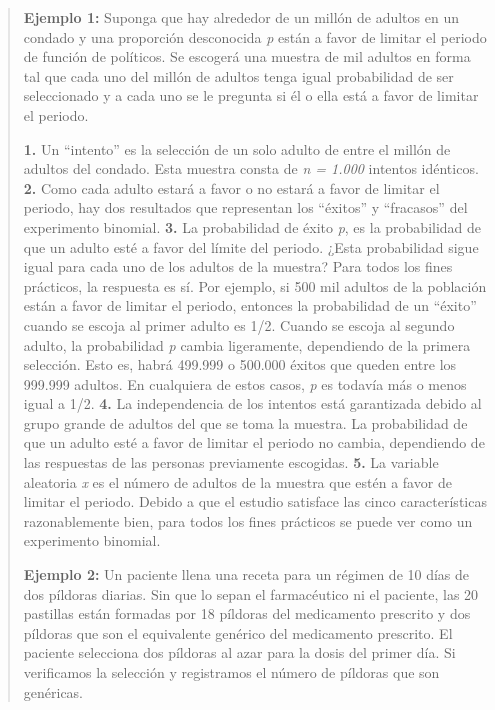 \documentclass[]{article}
\begin{document}
 \begin{quote}
 	\textbf{Ejemplo 1:} Suponga que hay alrededor de un millón de adultos en un condado y una proporción desconocida \textit{p} están a favor de limitar el periodo de función de políticos. Se escogerá una muestra de mil adultos en forma tal que cada uno del millón de adultos tenga igual probabilidad de ser seleccionado y a cada uno se le pregunta si él o ella está a favor de limitar el periodo.
 	\item \textbf{1.} Un “intento” es la selección de un solo adulto de entre el millón de adultos del condado. Esta muestra consta de \textit{n = 1.000} intentos idénticos. \newline
 	\textbf{2.} Como cada adulto estará a favor o no estará a favor de limitar el periodo, hay dos resultados que representan los “éxitos” y “fracasos” del experimento binomial. \newline
 	\textbf{3.} La probabilidad de éxito \textit{p}, es la probabilidad de que un adulto esté a favor del límite del periodo. ¿Esta probabilidad sigue igual para cada uno de los adultos de la muestra? Para todos los fines prácticos, la respuesta es sí. Por ejemplo, si 500 mil adultos de la población están a favor de limitar el periodo, entonces la probabilidad de un “éxito” cuando se escoja al primer adulto es 1/2. Cuando se escoja al segundo adulto, la probabilidad \textit{p} cambia ligeramente, dependiendo de la primera selección. Esto es, habrá 499.999 o 500.000 éxitos que queden entre los 999.999 adultos. En cualquiera de estos casos, \textit{p} es todavía más o menos igual a 1/2.
 	\textbf{4.} La independencia de los intentos está garantizada debido al grupo grande de adultos del que se toma la muestra. La probabilidad de que un adulto esté a favor de limitar el periodo no cambia, dependiendo de las respuestas de las personas previamente escogidas. \newline
 	\textbf{5.} La variable aleatoria \textit{x} es el número de adultos de la muestra que estén a favor de limitar el periodo.
 	Debido a que el estudio satisface las cinco características razonablemente bien, para todos los fines prácticos se puede ver como un experimento binomial.
 	\item \textbf{Ejemplo 2:} Un paciente llena una receta para un régimen de 10 días de dos píldoras diarias. Sin que lo sepan el farmacéutico ni el paciente, las 20 pastillas están formadas por 18 píldoras del medicamento prescrito y dos píldoras que son el equivalente genérico del medicamento prescrito. El paciente selecciona dos píldoras al azar para la dosis del primer día. Si verificamos la selección y registramos el número de píldoras que son genéricas. \newline

\end{quote}
\end{document}
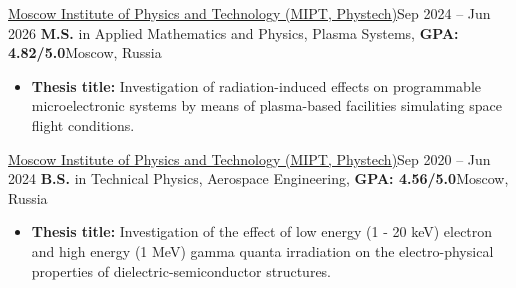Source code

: \resumeSubHeadingListStart
    \resumeSubheading
        {\href{https://mipt.ru/}{Moscow Institute of Physics and Technology (MIPT, Phystech)}}{Sep 2024 -- Jun 2026}
        {\textbf{M.S.} in Applied Mathematics and Physics, Plasma Systems, \textbf{GPA: 4.82/5.0}}{Moscow, Russia}
        \begin{itemize}
            \item{\resumeitemfont \textbf{Thesis title:} Investigation of radiation-induced effects on programmable microelectronic systems by means of plasma-based facilities simulating space flight conditions.}
        \end{itemize}
    \resumeSubheading
        {\href{https://mipt.ru/}{Moscow Institute of Physics and Technology (MIPT, Phystech)}}{Sep 2020 -- Jun 2024}
        {\textbf{B.S.} in Technical Physics, Aerospace Engineering, \textbf{GPA: 4.56/5.0}}{Moscow, Russia}
        \begin{itemize}
            \item{\resumeitemfont \textbf{Thesis title:} Investigation of the effect of low energy (1 - 20 keV) electron and high energy (1 MeV) gamma quanta irradiation on the electro-physical properties of dielectric-semiconductor structures.}
        \end{itemize}
\resumeSubHeadingListEnd

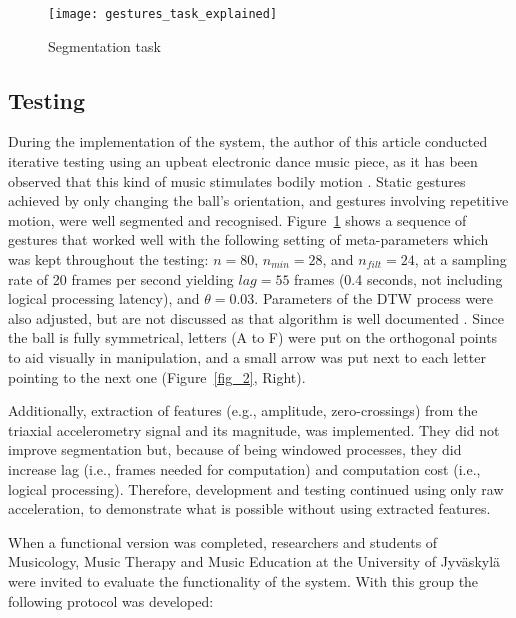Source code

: \documentclass{nime-alternate_ADJ} %
\begin{document}
\begin{figure}[t!]
	\centering
		\texttt{[image: gestures\_task\_explained]}
	\caption{Segmentation task}
	\label{fig_6}
\end{figure}


\subsection{Testing}\label{Testing}

During the implementation of the system, the author of this article conducted iterative testing using an upbeat electronic dance music piece, as it has been observed that this kind of music stimulates bodily motion  \cite{Burger_Toiviainen_2020}. Static gestures achieved by only changing the ball's orientation, and gestures involving repetitive motion, were well segmented and recognised.  Figure~\ref{fig_6} shows a sequence of gestures that worked well with the following setting of meta-parameters which was kept throughout the testing: $n = 80$, $n_{min} = 28$, and $n_{filt} = 24$, at a sampling rate of 20 frames per second yielding $lag = 55$ frames (0.4 seconds, not including logical processing latency), and $\theta = 0.03$. Parameters of the DTW process were also adjusted, but are not discussed as that algorithm is well documented \cite{Gillian_etal_2011, Wekinator_website}. Since the ball is fully symmetrical, letters (A to F) were put on the orthogonal points to aid visually in manipulation, and a small arrow was put next to each letter pointing to the next one (Figure~\ref{fig_2}, Right).  

Additionally, extraction of features (e.g., amplitude, zero-crossings) from the triaxial accelerometry signal and its magnitude, was implemented. They did not improve segmentation but, because of being windowed processes, they did increase lag (i.e., frames needed for computation) and computation cost (i.e., logical processing). Therefore, development and testing continued using only raw acceleration, to demonstrate what is possible without using extracted features. 

When a functional version was completed, researchers and students of Musicology, Music Therapy and Music Education at the 
University of Jyväskylä
were invited to evaluate the functionality of the system. With this group the following protocol was developed:
\end{document}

◆ ◆ ◆

* WHAT THE TASK ASKS *
The lines wanted run from the first one in the material above through the line containing "Debido a que"; give them again exactly, leaving out the pictures.

* OUTPUT FOR THIS EXERCISE *
 \documentclass[]{article}
\begin{document}
 \begin{quote}
 	\textbf{Ejemplo 1:} Suponga que hay alrededor de un millón de adultos en un condado y una proporción desconocida \textit{p} están a favor de limitar el periodo de función de políticos. Se escogerá una muestra de mil adultos en forma tal que cada uno del millón de adultos tenga igual probabilidad de ser seleccionado y a cada uno se le pregunta si él o ella está a favor de limitar el periodo.
 	\item \textbf{1.} Un “intento” es la selección de un solo adulto de entre el millón de adultos del condado. Esta muestra consta de \textit{n = 1.000} intentos idénticos. \newline
 	\textbf{2.} Como cada adulto estará a favor o no estará a favor de limitar el periodo, hay dos resultados que representan los “éxitos” y “fracasos” del experimento binomial. \newline
 	\textbf{3.} La probabilidad de éxito \textit{p}, es la probabilidad de que un adulto esté a favor del límite del periodo. ¿Esta probabilidad sigue igual para cada uno de los adultos de la muestra? Para todos los fines prácticos, la respuesta es sí. Por ejemplo, si 500 mil adultos de la población están a favor de limitar el periodo, entonces la probabilidad de un “éxito” cuando se escoja al primer adulto es 1/2. Cuando se escoja al segundo adulto, la probabilidad \textit{p} cambia ligeramente, dependiendo de la primera selección. Esto es, habrá 499.999 o 500.000 éxitos que queden entre los 999.999 adultos. En cualquiera de estos casos, \textit{p} es todavía más o menos igual a 1/2.
 	\textbf{4.} La independencia de los intentos está garantizada debido al grupo grande de adultos del que se toma la muestra. La probabilidad de que un adulto esté a favor de limitar el periodo no cambia, dependiendo de las respuestas de las personas previamente escogidas. \newline
 	\textbf{5.} La variable aleatoria \textit{x} es el número de adultos de la muestra que estén a favor de limitar el periodo.
 	Debido a que el estudio satisface las cinco características razonablemente bien, para todos los fines prácticos se puede ver como un experimento binomial.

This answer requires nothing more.